TASK PROMPT ::
Looking at the listing beneath, work out how many lines hold "frac" and report only that figure.

DATA TO EXAMINE ::
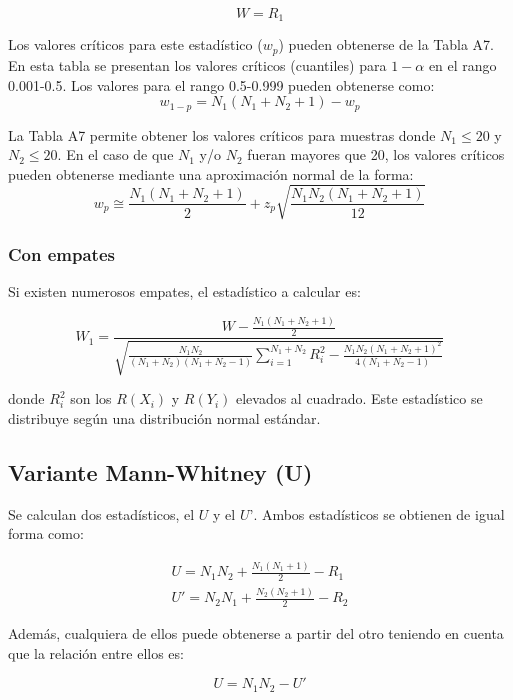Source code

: \documentclass[]{book}
\theoremstyle{definition}
\theoremstyle{definition}
\theoremstyle{definition}
\theoremstyle{remark}
\begin{document}
\[W=R_1\]

Los valores críticos para este estadístico (\(w_p\)) pueden obtenerse de
la Tabla A7. En esta tabla se presentan los valores críticos (cuantiles)
para \(1-\alpha\) en el rango 0.001-0.5. Los valores para el rango
0.5-0.999 pueden obtenerse como: \[w_{1-p}=N_1 (N_1+N_2+1)-w_p\]

La Tabla A7 permite obtener los valores críticos para muestras donde
\(N_1\le20\) y \(N_2\le20\). En el caso de que \(N_1\) y/o \(N_2\)
fueran mayores que 20, los valores críticos pueden obtenerse mediante
una aproximación normal de la forma:
\[w_p\cong \frac{N_1 (N_1+N_2+1)}{2}+z_p \sqrt{\frac{N_1 N_2 (N_1+N_2+1)}{12}}\]

\hypertarget{w-con-empates}{%
\subsubsection{Con empates}\label{w-con-empates}}

Si existen numerosos empates, el estadístico a calcular es:

\[
W_1=\frac{W-\frac{N_1(N_1+N_2+1)}{2}}{\sqrt{\frac{N_1 N_2}{(N_1+N_2)(N_1+N_2-1)}\sum_{i=1}^{N_1+N_2}{R_i^2}-\frac{N_1 N_2 (N_1+N_2+1)^2}{4(N_1+N_2-1)}}}
\]

donde \(R_i^2\) son los \(R(X_i)\) y \(R(Y_i)\) elevados al cuadrado.
Este estadístico se distribuye según una distribución normal estándar.

\hypertarget{variante-mann-whitney-u}{%
\subsection{Variante Mann-Whitney (U)}\label{variante-mann-whitney-u}}

Se calculan dos estadísticos, el \(U\) y el \(U’\). Ambos estadísticos
se obtienen de igual forma como:

\[
\begin{matrix}
U = N_1 N_2+\frac{N_1 (N_1+1)}{2}-R_1 \\
U'=N_2 N_1+\frac{N_2 (N_2+1)}{2}-R_2
\end{matrix}
\]

Además, cualquiera de ellos puede obtenerse a partir del otro teniendo
en cuenta que la relación entre ellos es:

\[U=N_1 N_2-U'\]
\end{document}
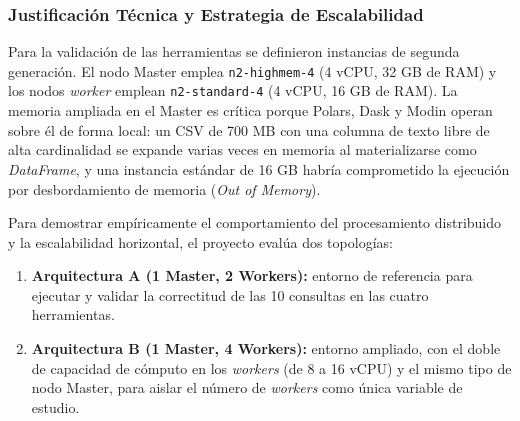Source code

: \subsubsection{Justificación Técnica y Estrategia de Escalabilidad}
Para la validación de las herramientas se definieron instancias de segunda generación. El nodo Master emplea \texttt{n2-highmem-4} (4 vCPU, 32 GB de RAM) y los nodos \textit{worker} emplean \texttt{n2-standard-4} (4 vCPU, 16 GB de RAM). La memoria ampliada en el Master es crítica porque Polars, Dask y Modin operan sobre él de forma local: un CSV de 700 MB con una columna de texto libre de alta cardinalidad se expande varias veces en memoria al materializarse como \textit{DataFrame}, y una instancia estándar de 16 GB habría comprometido la ejecución por desbordamiento de memoria (\textit{Out of Memory}).

Para demostrar empíricamente el comportamiento del procesamiento distribuido y la escalabilidad horizontal, el proyecto evalúa dos topologías:

\begin{enumerate}[leftmargin=*]
    \item \textbf{Arquitectura A (1 Master, 2 Workers):} entorno de referencia para ejecutar y validar la correctitud de las 10 consultas en las cuatro herramientas.
    \item \textbf{Arquitectura B (1 Master, 4 Workers):} entorno ampliado, con el doble de capacidad de cómputo en los \textit{workers} (de 8 a 16 vCPU) y el mismo tipo de nodo Master, para aislar el número de \textit{workers} como única variable de estudio.
\end{enumerate}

ANSWER BOX ::
4